### Records
+++

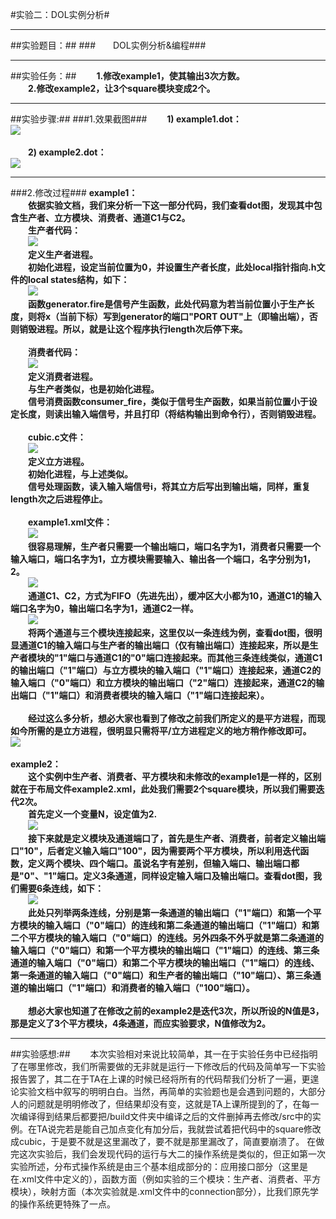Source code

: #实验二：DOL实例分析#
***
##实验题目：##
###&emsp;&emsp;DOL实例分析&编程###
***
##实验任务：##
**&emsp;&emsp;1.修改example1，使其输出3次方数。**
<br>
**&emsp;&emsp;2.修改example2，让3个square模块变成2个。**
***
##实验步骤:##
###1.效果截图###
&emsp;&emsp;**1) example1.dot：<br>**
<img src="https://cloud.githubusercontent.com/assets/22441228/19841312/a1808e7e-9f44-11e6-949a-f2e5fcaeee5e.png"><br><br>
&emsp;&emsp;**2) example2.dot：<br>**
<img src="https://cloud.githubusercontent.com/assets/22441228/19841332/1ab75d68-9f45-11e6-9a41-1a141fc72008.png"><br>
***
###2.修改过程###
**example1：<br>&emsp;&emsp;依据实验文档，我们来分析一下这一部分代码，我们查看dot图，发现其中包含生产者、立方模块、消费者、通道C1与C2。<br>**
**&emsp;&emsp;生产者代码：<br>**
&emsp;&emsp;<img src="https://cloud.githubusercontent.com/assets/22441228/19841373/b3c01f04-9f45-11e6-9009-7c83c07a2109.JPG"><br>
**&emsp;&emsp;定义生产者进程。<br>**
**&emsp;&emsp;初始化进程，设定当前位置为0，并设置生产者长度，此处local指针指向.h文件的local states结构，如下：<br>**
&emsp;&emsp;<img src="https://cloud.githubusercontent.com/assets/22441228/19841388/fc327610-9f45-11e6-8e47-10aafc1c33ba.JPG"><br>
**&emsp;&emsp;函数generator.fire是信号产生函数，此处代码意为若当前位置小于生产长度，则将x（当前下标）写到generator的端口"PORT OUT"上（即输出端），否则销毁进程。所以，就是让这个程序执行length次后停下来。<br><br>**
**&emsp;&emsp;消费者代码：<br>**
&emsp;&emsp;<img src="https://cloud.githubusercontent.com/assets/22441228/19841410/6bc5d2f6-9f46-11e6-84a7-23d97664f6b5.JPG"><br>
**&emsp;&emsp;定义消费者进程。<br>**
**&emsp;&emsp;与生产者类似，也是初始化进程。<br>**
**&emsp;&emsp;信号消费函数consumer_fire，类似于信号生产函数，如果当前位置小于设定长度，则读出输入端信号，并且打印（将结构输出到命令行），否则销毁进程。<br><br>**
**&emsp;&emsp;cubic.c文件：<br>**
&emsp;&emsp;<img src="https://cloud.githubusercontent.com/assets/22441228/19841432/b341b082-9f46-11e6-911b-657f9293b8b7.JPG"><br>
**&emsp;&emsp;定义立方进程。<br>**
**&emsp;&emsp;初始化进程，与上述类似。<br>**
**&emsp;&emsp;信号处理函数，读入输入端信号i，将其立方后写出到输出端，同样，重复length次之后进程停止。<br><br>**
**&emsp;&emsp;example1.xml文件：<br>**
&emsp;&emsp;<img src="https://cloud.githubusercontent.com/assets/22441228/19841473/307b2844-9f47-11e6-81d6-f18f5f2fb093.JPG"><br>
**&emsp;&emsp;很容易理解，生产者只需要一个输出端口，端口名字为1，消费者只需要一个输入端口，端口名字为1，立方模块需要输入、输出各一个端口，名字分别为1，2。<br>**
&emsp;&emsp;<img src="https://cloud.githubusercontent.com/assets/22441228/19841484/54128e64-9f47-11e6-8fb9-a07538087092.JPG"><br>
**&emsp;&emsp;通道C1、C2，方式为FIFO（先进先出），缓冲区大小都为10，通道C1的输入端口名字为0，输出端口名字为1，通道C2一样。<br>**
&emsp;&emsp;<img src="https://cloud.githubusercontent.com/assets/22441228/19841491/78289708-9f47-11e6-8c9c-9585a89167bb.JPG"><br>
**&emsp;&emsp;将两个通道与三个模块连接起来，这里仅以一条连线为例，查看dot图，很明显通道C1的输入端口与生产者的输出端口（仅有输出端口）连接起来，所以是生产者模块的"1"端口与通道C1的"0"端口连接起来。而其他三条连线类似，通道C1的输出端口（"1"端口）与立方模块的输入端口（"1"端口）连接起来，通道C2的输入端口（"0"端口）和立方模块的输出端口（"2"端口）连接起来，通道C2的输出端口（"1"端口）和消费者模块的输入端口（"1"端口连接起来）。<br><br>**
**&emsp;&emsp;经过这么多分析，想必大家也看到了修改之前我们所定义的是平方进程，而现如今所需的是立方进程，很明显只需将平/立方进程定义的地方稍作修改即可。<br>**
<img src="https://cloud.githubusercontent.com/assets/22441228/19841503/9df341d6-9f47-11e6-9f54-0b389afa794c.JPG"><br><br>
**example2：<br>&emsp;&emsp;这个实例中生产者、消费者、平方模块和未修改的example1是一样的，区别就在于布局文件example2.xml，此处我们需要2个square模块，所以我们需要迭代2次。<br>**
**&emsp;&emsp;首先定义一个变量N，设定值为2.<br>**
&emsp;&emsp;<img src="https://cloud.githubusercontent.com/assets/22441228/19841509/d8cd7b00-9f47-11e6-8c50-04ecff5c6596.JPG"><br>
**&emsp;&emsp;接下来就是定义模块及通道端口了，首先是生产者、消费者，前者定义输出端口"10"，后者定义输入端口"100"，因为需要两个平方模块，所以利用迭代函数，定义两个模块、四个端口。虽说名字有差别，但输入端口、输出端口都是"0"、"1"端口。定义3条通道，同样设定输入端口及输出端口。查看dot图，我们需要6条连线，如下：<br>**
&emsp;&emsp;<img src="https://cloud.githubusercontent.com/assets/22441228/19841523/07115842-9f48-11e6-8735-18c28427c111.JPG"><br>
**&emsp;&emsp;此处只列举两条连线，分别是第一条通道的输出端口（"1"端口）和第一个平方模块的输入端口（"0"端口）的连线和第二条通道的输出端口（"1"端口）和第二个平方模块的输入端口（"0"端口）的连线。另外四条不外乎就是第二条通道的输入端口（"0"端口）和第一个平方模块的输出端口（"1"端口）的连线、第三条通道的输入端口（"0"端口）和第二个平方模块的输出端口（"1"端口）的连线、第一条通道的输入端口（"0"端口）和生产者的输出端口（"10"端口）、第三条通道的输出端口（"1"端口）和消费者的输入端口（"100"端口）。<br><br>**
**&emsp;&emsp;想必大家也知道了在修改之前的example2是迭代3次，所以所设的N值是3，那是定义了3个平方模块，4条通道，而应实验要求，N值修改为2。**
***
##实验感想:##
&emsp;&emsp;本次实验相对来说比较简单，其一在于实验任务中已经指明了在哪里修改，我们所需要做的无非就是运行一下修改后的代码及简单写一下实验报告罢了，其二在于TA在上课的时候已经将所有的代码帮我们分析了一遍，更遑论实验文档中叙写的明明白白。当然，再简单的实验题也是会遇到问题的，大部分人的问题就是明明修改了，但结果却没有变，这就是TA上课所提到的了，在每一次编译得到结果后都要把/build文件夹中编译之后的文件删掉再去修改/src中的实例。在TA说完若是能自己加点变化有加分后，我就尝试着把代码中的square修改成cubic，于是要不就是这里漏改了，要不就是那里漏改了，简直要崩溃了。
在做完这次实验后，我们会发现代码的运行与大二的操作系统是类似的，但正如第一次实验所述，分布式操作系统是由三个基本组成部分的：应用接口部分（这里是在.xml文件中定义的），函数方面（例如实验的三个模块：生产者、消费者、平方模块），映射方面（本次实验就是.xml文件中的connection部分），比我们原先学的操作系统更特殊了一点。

+++

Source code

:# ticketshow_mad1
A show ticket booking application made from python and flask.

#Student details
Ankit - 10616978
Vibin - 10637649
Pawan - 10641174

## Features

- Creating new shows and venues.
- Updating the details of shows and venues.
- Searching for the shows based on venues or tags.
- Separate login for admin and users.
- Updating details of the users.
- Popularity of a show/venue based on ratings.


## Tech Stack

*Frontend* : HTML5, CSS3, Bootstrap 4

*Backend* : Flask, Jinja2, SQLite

+++

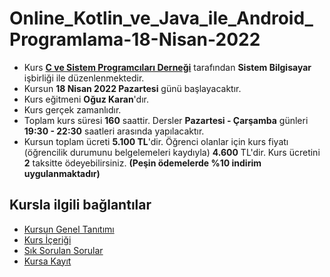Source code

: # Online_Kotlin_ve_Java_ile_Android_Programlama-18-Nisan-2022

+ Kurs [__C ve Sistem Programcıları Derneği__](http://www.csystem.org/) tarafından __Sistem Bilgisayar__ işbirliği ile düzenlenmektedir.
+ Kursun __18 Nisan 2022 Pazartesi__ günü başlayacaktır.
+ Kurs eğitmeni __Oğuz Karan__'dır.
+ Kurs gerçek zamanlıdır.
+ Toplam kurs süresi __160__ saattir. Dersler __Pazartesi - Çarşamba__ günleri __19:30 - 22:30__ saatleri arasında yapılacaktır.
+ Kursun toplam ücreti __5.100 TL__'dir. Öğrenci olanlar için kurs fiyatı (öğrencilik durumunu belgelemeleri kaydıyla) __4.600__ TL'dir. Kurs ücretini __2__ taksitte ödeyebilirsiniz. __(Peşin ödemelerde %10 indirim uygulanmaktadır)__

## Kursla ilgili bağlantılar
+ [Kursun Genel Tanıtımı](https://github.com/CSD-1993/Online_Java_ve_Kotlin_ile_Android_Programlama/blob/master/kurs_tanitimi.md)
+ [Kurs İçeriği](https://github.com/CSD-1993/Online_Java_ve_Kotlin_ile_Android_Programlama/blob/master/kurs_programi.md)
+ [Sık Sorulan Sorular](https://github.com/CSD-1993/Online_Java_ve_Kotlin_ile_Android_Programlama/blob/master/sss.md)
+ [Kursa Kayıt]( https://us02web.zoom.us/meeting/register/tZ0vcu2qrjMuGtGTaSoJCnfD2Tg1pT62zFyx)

+++

### Goal of the exercise
Look for the word "否则销毁进程" throughout the material above and copy every line that has it.

### Answer for this exercise
**&emsp;&emsp;函数generator.fire是信号产生函数，此处代码意为若当前位置小于生产长度，则将x（当前下标）写到generator的端口"PORT OUT"上（即输出端），否则销毁进程。所以，就是让这个程序执行length次后停下来。<br><br>**
**&emsp;&emsp;信号消费函数consumer_fire，类似于信号生产函数，如果当前位置小于设定长度，则读出输入端信号，并且打印（将结构输出到命令行），否则销毁进程。<br><br>**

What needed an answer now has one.